[[ RECORD SET, beginning ]]
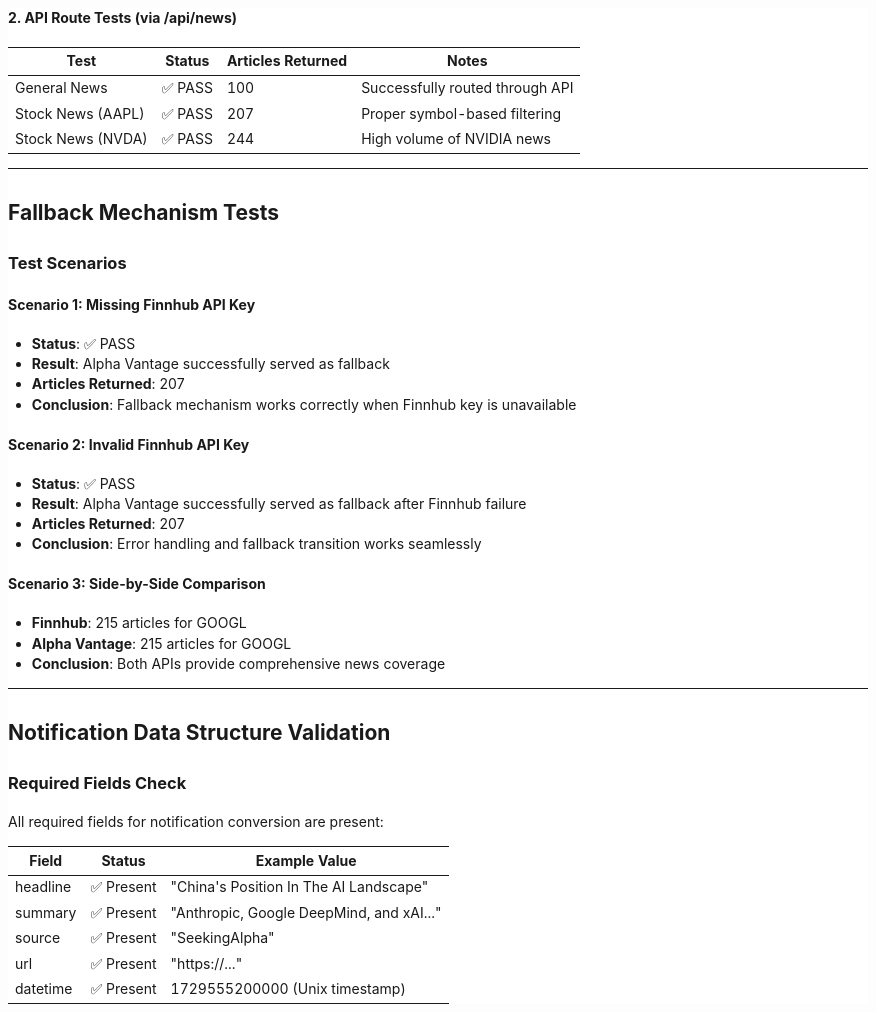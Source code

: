 #### 2. API Route Tests (via /api/news)

| Test | Status | Articles Returned | Notes |
|------|--------|-------------------|-------|
| General News | ✅ PASS | 100 | Successfully routed through API |
| Stock News (AAPL) | ✅ PASS | 207 | Proper symbol-based filtering |
| Stock News (NVDA) | ✅ PASS | 244 | High volume of NVIDIA news |

---

## Fallback Mechanism Tests

### Test Scenarios

#### Scenario 1: Missing Finnhub API Key
- **Status**: ✅ PASS
- **Result**: Alpha Vantage successfully served as fallback
- **Articles Returned**: 207
- **Conclusion**: Fallback mechanism works correctly when Finnhub key is unavailable

#### Scenario 2: Invalid Finnhub API Key
- **Status**: ✅ PASS
- **Result**: Alpha Vantage successfully served as fallback after Finnhub failure
- **Articles Returned**: 207
- **Conclusion**: Error handling and fallback transition works seamlessly

#### Scenario 3: Side-by-Side Comparison
- **Finnhub**: 215 articles for GOOGL
- **Alpha Vantage**: 215 articles for GOOGL
- **Conclusion**: Both APIs provide comprehensive news coverage

---

## Notification Data Structure Validation

### Required Fields Check
All required fields for notification conversion are present:

| Field | Status | Example Value |
|-------|--------|---------------|
| headline | ✅ Present | "China's Position In The AI Landscape" |
| summary | ✅ Present | "Anthropic, Google DeepMind, and xAI..." |
| source | ✅ Present | "SeekingAlpha" |
| url | ✅ Present | "https://..." |
| datetime | ✅ Present | 1729555200000 (Unix timestamp) |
[[ RECORD SET, end ]]
:: EXERCISE ::
Could the data above be returned in full, exactly, with every image left out?

:: WRITTEN REPLY ::
Source code

: #### 2. API Route Tests (via /api/news)

| Test | Status | Articles Returned | Notes |
|------|--------|-------------------|-------|
| General News | ✅ PASS | 100 | Successfully routed through API |
| Stock News (AAPL) | ✅ PASS | 207 | Proper symbol-based filtering |
| Stock News (NVDA) | ✅ PASS | 244 | High volume of NVIDIA news |

---

## Fallback Mechanism Tests

### Test Scenarios

#### Scenario 1: Missing Finnhub API Key
- **Status**: ✅ PASS
- **Result**: Alpha Vantage successfully served as fallback
- **Articles Returned**: 207
- **Conclusion**: Fallback mechanism works correctly when Finnhub key is unavailable

#### Scenario 2: Invalid Finnhub API Key
- **Status**: ✅ PASS
- **Result**: Alpha Vantage successfully served as fallback after Finnhub failure
- **Articles Returned**: 207
- **Conclusion**: Error handling and fallback transition works seamlessly

#### Scenario 3: Side-by-Side Comparison
- **Finnhub**: 215 articles for GOOGL
- **Alpha Vantage**: 215 articles for GOOGL
- **Conclusion**: Both APIs provide comprehensive news coverage

---

## Notification Data Structure Validation

### Required Fields Check
All required fields for notification conversion are present:

| Field | Status | Example Value |
|-------|--------|---------------|
| headline | ✅ Present | "China's Position In The AI Landscape" |
| summary | ✅ Present | "Anthropic, Google DeepMind, and xAI..." |
| source | ✅ Present | "SeekingAlpha" |
| url | ✅ Present | "https://..." |
| datetime | ✅ Present | 1729555200000 (Unix timestamp) |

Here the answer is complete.